-- DATA SHOWN follows --

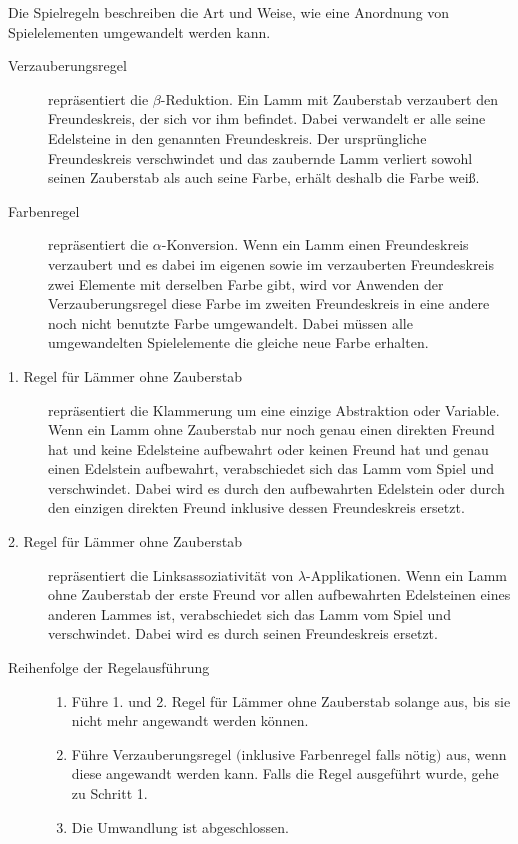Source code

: Die Spielregeln beschreiben die Art und Weise, wie eine Anordnung von Spielelementen umgewandelt werden kann. 

\begin{description}
\item[Verzauberungsregel] repräsentiert die $\beta$-Reduktion. Ein Lamm mit Zauberstab verzaubert den Freundeskreis, der sich vor ihm befindet. Dabei verwandelt er alle seine Edelsteine in den genannten Freundeskreis. Der ursprüngliche Freundeskreis verschwindet und das zaubernde Lamm verliert sowohl seinen Zauberstab als auch seine Farbe, erhält deshalb die Farbe weiß.
\item[Farbenregel] repräsentiert die $\alpha$-Konversion. Wenn ein Lamm einen Freundeskreis verzaubert und es dabei im eigenen sowie im verzauberten Freundeskreis zwei Elemente mit derselben Farbe gibt, wird vor Anwenden der Verzauberungsregel diese Farbe im zweiten Freundeskreis in eine andere noch nicht benutzte Farbe umgewandelt. Dabei müssen alle umgewandelten Spielelemente die gleiche neue Farbe erhalten.
\item[1. Regel für Lämmer ohne Zauberstab] repräsentiert die Klammerung um eine einzige Abstraktion oder Variable. Wenn ein Lamm ohne Zauberstab nur noch genau einen direkten Freund hat und keine Edelsteine aufbewahrt oder keinen Freund hat und genau einen Edelstein aufbewahrt, verabschiedet sich das Lamm vom Spiel und verschwindet. Dabei wird es durch den aufbewahrten Edelstein oder durch den einzigen direkten Freund inklusive dessen Freundeskreis ersetzt.
\item[2. Regel für Lämmer ohne Zauberstab] repräsentiert die Linksassoziativität von $\lambda$-Applikationen. Wenn ein Lamm ohne Zauberstab der erste Freund vor allen aufbewahrten Edelsteinen eines anderen Lammes ist, verabschiedet sich das Lamm vom Spiel und verschwindet. Dabei wird es durch seinen Freundeskreis ersetzt.
\item[Reihenfolge der Regelausführung] \hfill
\begin{enumerate}
\item Führe 1. und 2. Regel für Lämmer ohne Zauberstab solange aus, bis sie nicht mehr angewandt werden können.
\item Führe Verzauberungsregel $($inklusive Farbenregel falls nötig$)$ aus, wenn diese angewandt werden kann. Falls die Regel ausgeführt wurde, gehe zu Schritt 1.
\item Die Umwandlung ist abgeschlossen.
\end{enumerate}
\end{description}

-- DATA SHOWN concluded --

**PROBLEM TO SOLVE:**
All the records need to be set down word for word, with the images left out.

**ANSWER TO THIS EXERCISE:**
Source code

: Die Spielregeln beschreiben die Art und Weise, wie eine Anordnung von Spielelementen umgewandelt werden kann. 

\begin{description}
\item[Verzauberungsregel] repräsentiert die $\beta$-Reduktion. Ein Lamm mit Zauberstab verzaubert den Freundeskreis, der sich vor ihm befindet. Dabei verwandelt er alle seine Edelsteine in den genannten Freundeskreis. Der ursprüngliche Freundeskreis verschwindet und das zaubernde Lamm verliert sowohl seinen Zauberstab als auch seine Farbe, erhält deshalb die Farbe weiß.
\item[Farbenregel] repräsentiert die $\alpha$-Konversion. Wenn ein Lamm einen Freundeskreis verzaubert und es dabei im eigenen sowie im verzauberten Freundeskreis zwei Elemente mit derselben Farbe gibt, wird vor Anwenden der Verzauberungsregel diese Farbe im zweiten Freundeskreis in eine andere noch nicht benutzte Farbe umgewandelt. Dabei müssen alle umgewandelten Spielelemente die gleiche neue Farbe erhalten.
\item[1. Regel für Lämmer ohne Zauberstab] repräsentiert die Klammerung um eine einzige Abstraktion oder Variable. Wenn ein Lamm ohne Zauberstab nur noch genau einen direkten Freund hat und keine Edelsteine aufbewahrt oder keinen Freund hat und genau einen Edelstein aufbewahrt, verabschiedet sich das Lamm vom Spiel und verschwindet. Dabei wird es durch den aufbewahrten Edelstein oder durch den einzigen direkten Freund inklusive dessen Freundeskreis ersetzt.
\item[2. Regel für Lämmer ohne Zauberstab] repräsentiert die Linksassoziativität von $\lambda$-Applikationen. Wenn ein Lamm ohne Zauberstab der erste Freund vor allen aufbewahrten Edelsteinen eines anderen Lammes ist, verabschiedet sich das Lamm vom Spiel und verschwindet. Dabei wird es durch seinen Freundeskreis ersetzt.
\item[Reihenfolge der Regelausführung] \hfill
\begin{enumerate}
\item Führe 1. und 2. Regel für Lämmer ohne Zauberstab solange aus, bis sie nicht mehr angewandt werden können.
\item Führe Verzauberungsregel $($inklusive Farbenregel falls nötig$)$ aus, wenn diese angewandt werden kann. Falls die Regel ausgeführt wurde, gehe zu Schritt 1.
\item Die Umwandlung ist abgeschlossen.
\end{enumerate}
\end{description}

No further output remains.